For those interested, here are a few more of the elements we chose to include in the painting as part of their story:
Tim has Mt. Washington of NH behind him, his New England heritage.
Phanuelle has a image of storm tossed Haitian palm trees behind her, the Caribbean queen that she is. These specific trees came from a painting I did live with Tim in watercolor while he and I sat on a roof watching an approaching rain storm in Port Au Prince, Haiti during our summer trip in 2016; a painting he owns and is already hanging in his home.

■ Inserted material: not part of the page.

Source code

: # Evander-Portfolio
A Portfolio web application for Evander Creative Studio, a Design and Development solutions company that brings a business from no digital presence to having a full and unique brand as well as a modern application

There are scenes from a construction zone in tribute to Tim’s proposal to Phanuelle in a construction zone where he pulled the car over to obey a prompt by the Holy Spirit that “Now” is the time and place to propose. Radical obedience as well as a wonderful symbol that the couple feels like their lives are wonderfully in flux and “under construction”.
Blueprints- as the Lord is architect of their life together and that their three central principles of “Love, Serve, and Give” be built into everything they do. The blueprints culminate in a castle- the coming Kingdom, and a reference to Tim’s great love: Tolkien and the white citadel of Gondor!
The Bird of Phanuelle’s free spirit and the well, a metaphor given by her father’s blessing during the rehearsal dinner.
The couple have their arms spread wide for their expansive and growing “Family”, and in red you can just make out silhouettes of the LARGE wedding party/ friends/ family members… “Family” of their wide arms of love.